- Theatrical release poster
- Directed by: Ashutosh Raj Shrestha
- Written by: Ashutosh Raj Shrestha
- Starring: Namrata Shrestha Anoop Bikram Shahi Promod Agrahari Srijana Regmi Raymon Das Shrestha Suzta Shrestha Samrat Magar
- Release date: 23 August 2019 (Nepal);
- Country: Nepal
- Language: Nepali

= Xira =

2019 Nepali action film

Xira is a 2019 Nepali action film directed and written by Ashutosh Raj Shrestha. It stars Namrata Shrestha, Anoop Bikram Shahi, Promod Agrahari, Srijana Regmi, Raymon Das Shrestha, Suzta Shrestha, Samrat Magar.

== Cast ==

- Namrata Shrestha as Xira
- Anoop Bikram Shahi as Xira's husband
- Promod Agrahari as Raja
- Srijana Regmi as Bullet
- Samrat Magar as Xira's coach
- Raymon Das Shrestha
- Suzta Shrestha as Shilu

== Reception ==
Diwakar Pyakurel of OnlineKhabar wrote, "Xira might have numerous limitations in terms of the story as well as presentation. The movie, of course, could have been more enriched and powerful. Its cinematographic review might point at other dimensions of strengths and weaknesses.

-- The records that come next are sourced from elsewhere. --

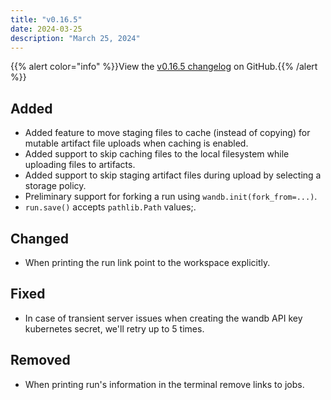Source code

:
 ```yaml
---
title: "v0.16.5"
date: 2024-03-25
description: "March 25, 2024"
---
```


{{% alert color="info" %}}View the [v0.16.5 changelog](https://github.com/wandb/wandb/releases/tag/v0.16.5) on GitHub.{{% /alert %}}

## Added

- Added feature to move staging files to cache (instead of copying) for mutable artifact file uploads when caching is enabled. <!-- by @ibindlish in https://github.com/wandb/wandb/pull/7143 -->
- Added support to skip caching files to the local filesystem while uploading files to artifacts. <!-- by @ibindlish in https://github.com/wandb/wandb/pull/7098 -->
- Added support to skip staging artifact files during upload by selecting a storage policy. <!-- by @ibindlish in https://github.com/wandb/wandb/pull/7142 -->
- Preliminary support for forking a run using `wandb.init(fork_from=...)`. <!-- by @dannygoldstein in https://github.com/wandb/wandb/pull/7078 -->
- `run.save()` accepts `pathlib.Path` values;. <!-- by @timoffex in https://github.com/wandb/wandb/pull/7146 -->

## Changed

- When printing the run link point to the workspace explicitly. <!-- by @kptkin in https://github.com/wandb/wandb/pull/7132 -->

## Fixed

- In case of transient server issues when creating the wandb API key kubernetes secret, we'll retry up to 5 times. <!-- by @TimH98 in https://github.com/wandb/wandb/pull/7108 -->

## Removed

- When printing run's information in the terminal remove links to jobs. <!-- by @kptkin in https://github.com/wandb/wandb/pull/7132 -->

But, from the feminist point of view, Xira is one of the few Nepali films that celebrate the feminine power to defy patriarchal restrictions". Abhimanyu Dixit of The Kathmandu Post wrote, "You want to like Xira, you really do, but it just won't let you". Sunny Mahat of The Annapurna Express wrote, "What the movie actually promised as the first ever MMA-based film was a ‘feast of fury’ combined with a lot of action-packed sequences. But, alas, gross negligence in many aspects of filmmaking make "Xira" not even worth sitting through its short 1 hr 35 mins length".